## WHAT TO DO
Your task is to gather the lines below that hold the string "Python".

## GIVEN ENTRIES
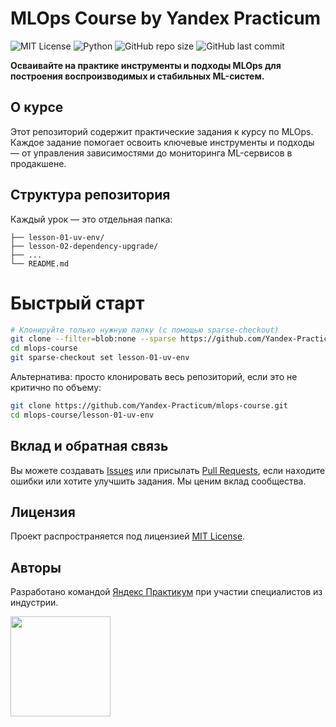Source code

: # MLOps Course by Yandex Practicum

![MIT License](https://img.shields.io/badge/license-MIT-green)
![Python](https://img.shields.io/badge/python-3.10%2B-blue)
![GitHub repo size](https://img.shields.io/github/repo-size/Yandex-Practicum/mlops-course)
![GitHub last commit](https://img.shields.io/github/last-commit/Yandex-Practicum/mlops-course)

**Осваивайте на практике инструменты и подходы MLOps для построения воспроизводимых и стабильных ML-систем.**

## О курсе

Этот репозиторий содержит практические задания к курсу по MLOps. Каждое задание помогает освоить ключевые инструменты и подходы — от управления зависимостями до мониторинга ML-сервисов в продакшене.

## Структура репозитория

Каждый урок — это отдельная папка:
```
├── lesson-01-uv-env/
├── lesson-02-dependency-upgrade/
├── ...
└── README.md
```

# Быстрый старт

```bash
# Клонируйте только нужную папку (с помощью sparse-checkout)
git clone --filter=blob:none --sparse https://github.com/Yandex-Practicum/mlops-course.git
cd mlops-course
git sparse-checkout set lesson-01-uv-env
```
Альтернатива: просто клонировать весь репозиторий, если это не критично по объему:
```bash
git clone https://github.com/Yandex-Practicum/mlops-course.git
cd mlops-course/lesson-01-uv-env
```

## Вклад и обратная связь

Вы можете создавать [Issues](https://github.com/Yandex-Practicum/mlops-course/issues) или присылать [Pull Requests](https://github.com/Yandex-Practicum/mlops-course/pulls), если находите ошибки или хотите улучшить задания. Мы ценим вклад сообщества.


## Лицензия

Проект распространяется под лицензией [MIT License](LICENSE).


## Авторы

Разработано командой [Яндекс Практикум](https://practicum.yandex.ru) при участии специалистов из индустрии.

<img src="https://upload.wikimedia.org/wikipedia/commons/thumb/7/74/Yandex_Practicum_logo.svg/320px-Yandex_Practicum_logo.svg.png" width="160" />

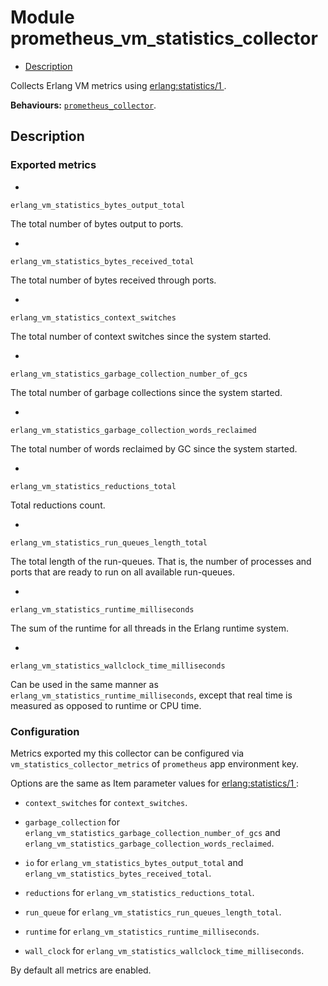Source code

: 

# Module prometheus_vm_statistics_collector #
* [Description](#description)

Collects Erlang VM metrics using
[
erlang:statistics/1
](http://erlang.org/doc/man/erlang.md#statistics-1).

__Behaviours:__ [`prometheus_collector`](prometheus_collector.md).

<a name="description"></a>

## Description ##


### <a name="Exported_metrics">Exported metrics</a> ###


* 
```
erlang_vm_statistics_bytes_output_total
```

The total number of bytes output to ports.

* 
```
erlang_vm_statistics_bytes_received_total
```

The total number of bytes received through ports.

* 
```
erlang_vm_statistics_context_switches
```

The total number of context switches since the system started.

* 
```
erlang_vm_statistics_garbage_collection_number_of_gcs
```

The total number of garbage collections since the system started.

* 
```
erlang_vm_statistics_garbage_collection_words_reclaimed
```

The total number of words reclaimed by GC since the system started.

* 
```
erlang_vm_statistics_reductions_total
```

Total reductions count.

* 
```
erlang_vm_statistics_run_queues_length_total
```

The total length of the run-queues. That is, the number of
processes and ports that are ready to run on all available run-queues.

* 
```
erlang_vm_statistics_runtime_milliseconds
```

The sum of the runtime for all threads in the Erlang runtime system.

* 
```
erlang_vm_statistics_wallclock_time_milliseconds
```

Can be used in the same manner as
`erlang_vm_statistics_runtime_milliseconds`, except that real time is
measured as opposed to runtime or CPU time.



### <a name="Configuration">Configuration</a> ###

Metrics exported my this collector can be configured via
`vm_statistics_collector_metrics` of `prometheus` app environment key.

Options are the same as Item parameter values for
[
erlang:statistics/1
](http://erlang.org/doc/man/erlang.md#statistics-1):

* `context_switches` for `context_switches`.

* `garbage_collection`
for `erlang_vm_statistics_garbage_collection_number_of_gcs` and
`erlang_vm_statistics_garbage_collection_words_reclaimed`.

* `io` for `erlang_vm_statistics_bytes_output_total` and
`erlang_vm_statistics_bytes_received_total`.

* `reductions` for `erlang_vm_statistics_reductions_total`.

* `run_queue` for `erlang_vm_statistics_run_queues_length_total`.

* `runtime` for `erlang_vm_statistics_runtime_milliseconds`.

* `wall_clock` for `erlang_vm_statistics_wallclock_time_milliseconds`.


By default all metrics are enabled.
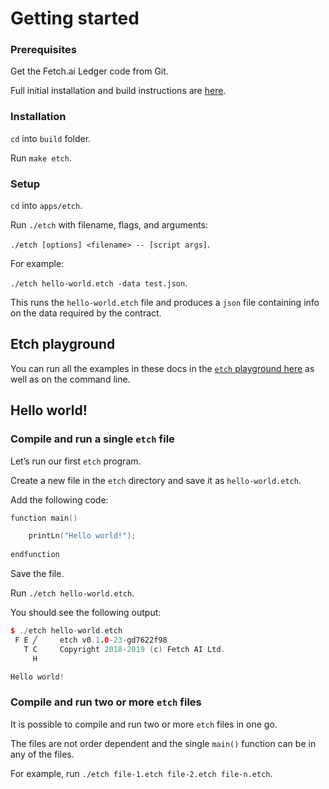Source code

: <h1>Getting started</h1>

### Prerequisites

Get the Fetch.ai Ledger code from Git. 

Full initial installation and build instructions are <a href="../.././getting-started/installation-mac/" target=_blank>here</a>.

### Installation

`cd` into `build` folder.

Run `make etch`.

### Setup

`cd` into `apps/etch`.

Run `./etch` with filename, flags, and arguments: 

`./etch [options] <filename> -- [script args]`.

For example: 

`./etch hello-world.etch -data test.json`. 

This runs the `hello-world.etch` file and produces a `json` file containing info on the data required by the contract.

## Etch playground

You can run all the examples in these docs in the <a href="http://etch-tour.economicagents.com/" target=_blank>`etch` playground here</a> as well as on the command line.


<!--## Editor plugins

Code editor highlighter plugins are currently available for the following IDEs:

* Sublime
* CLion
* ViM/Vi

You can find the details <a href="https://github.com/uvue-git/fetch-code-highlighter" target=_blank>here</a>.
-->


## Hello world!


### Compile and run a single `etch` file

Let’s run our first `etch` program.

Create a new file in the `etch` directory and save it as `hello-world.etch`.

Add the following code:

``` c++
function main()

	printLn("Hello world!");
	
endfunction
```

Save the file.

Run `./etch hello-world.etch`.

You should see the following output:

``` c++
$ ./etch hello-world.etch
 F E ╱     etch v0.1.0-23-gd7622f98
   T C     Copyright 2018-2019 (c) Fetch AI Ltd.
     H     

Hello world!
```


### Compile and run two or more `etch` files

It is possible to compile and run two or more `etch` files in one go. 

The files are not order dependent and the single `main()` function can be in any of the files.

For example, run `./etch file-1.etch file-2.etch file-n.etch`.



<br/>
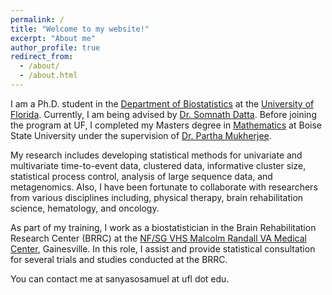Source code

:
 ```yaml
---
permalink: /
title: "Welcome to my website!"
excerpt: "About me"
author_profile: true
redirect_from: 
  - /about/
  - /about.html
---
```


I am a Ph.D. student in the [Department of Biostatistics](http://biostat.ufl.edu/) at the [University of Florida](https://www.ufl.edu/). Currently, I am being advised by [Dr. Somnath Datta](https://www.somnathdatta.org/). Before joining the program at UF, I completed my Masters degree in [Mathematics](https://www.boisestate.edu/math/) at Boise State University under the supervision of [Dr. Partha Mukherjee](https://www.isical.ac.in/~psm/).

My research includes developing statistical methods for univariate and multivariate time-to-event data, clustered data, informative cluster size, statistical process control, analysis of large sequence data, and metagenomics. Also, I have been fortunate to collaborate with researchers from various disciplines including, physical therapy, brain rehabilitation science, hematology, and oncology.

As part of my training, I work as a biostatistician in the Brain Rehabilitation Research Center (BRRC) at the [NF/SG VHS Malcolm Randall VA Medical Center](https://www.va.gov/north-florida-health-care/locations/malcom-randall-department-of-veterans-affairs-medical-center/), Gainesville. In this role, I assist and provide statistical consultation for several trials and studies conducted at the BRRC.

You can contact me at sanyasosamuel at ufl dot edu.
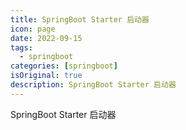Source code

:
 ```yaml
---
title: SpringBoot Starter 启动器
icon: page 
date: 2022-09-15
tags:
  - springboot
categories: [springboot]
isOriginal: true
description: SpringBoot Starter 启动器
---
```


SpringBoot Starter 启动器
<!-- more -->

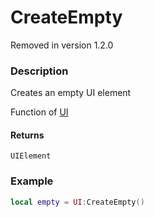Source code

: # CreateEmpty

<div class="alert alert-danger">Removed in version 1.2.0</div>

### Description

Creates an empty UI element

Function of [UI](../../)

#### Returns

`UIElement`

### Example

```lua
local empty = UI:CreateEmpty()
```
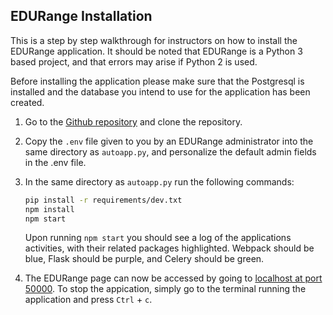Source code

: ## EDURange Installation
This is a step by step walkthrough for instructors on how to install the EDURange application. It should be noted that EDURange is a Python 3 based project, and that errors may arise if Python 2 is used.

Before installing the application please make sure that the Postgresql is installed and the database you intend to use for the application has been created.

 1. Go to the [Github repository](https://github.com/coojac09/edurange-flask) and clone the repository.

 2. Copy the `.env` file given to you by an EDURange administrator into the same directory as `autoapp.py`, and personalize the default admin fields in the .env file.

 3. In the same directory as `autoapp.py` run the following commands:
 	```bash
 	pip install -r requirements/dev.txt
 	npm install
 	npm start
 	```
 	Upon running `npm start` you should see a log of the applications activities, with their related packages highlighted. Webpack should be blue, Flask should be purple, and Celery should be green.

 4. The EDURange page can now be accessed by going to [localhost at port 50000](127.0.0.1:5000). To stop the appication, simply go to the terminal running the application and press `Ctrl` + `c`.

## SOLUTION FOR THIS TASK
![Python](https://img.shields.io/badge/python-3.10%2B-blue)
This is a step by step walkthrough for instructors on how to install the EDURange application. It should be noted that EDURange is a Python 3 based project, and that errors may arise if Python 2 is used.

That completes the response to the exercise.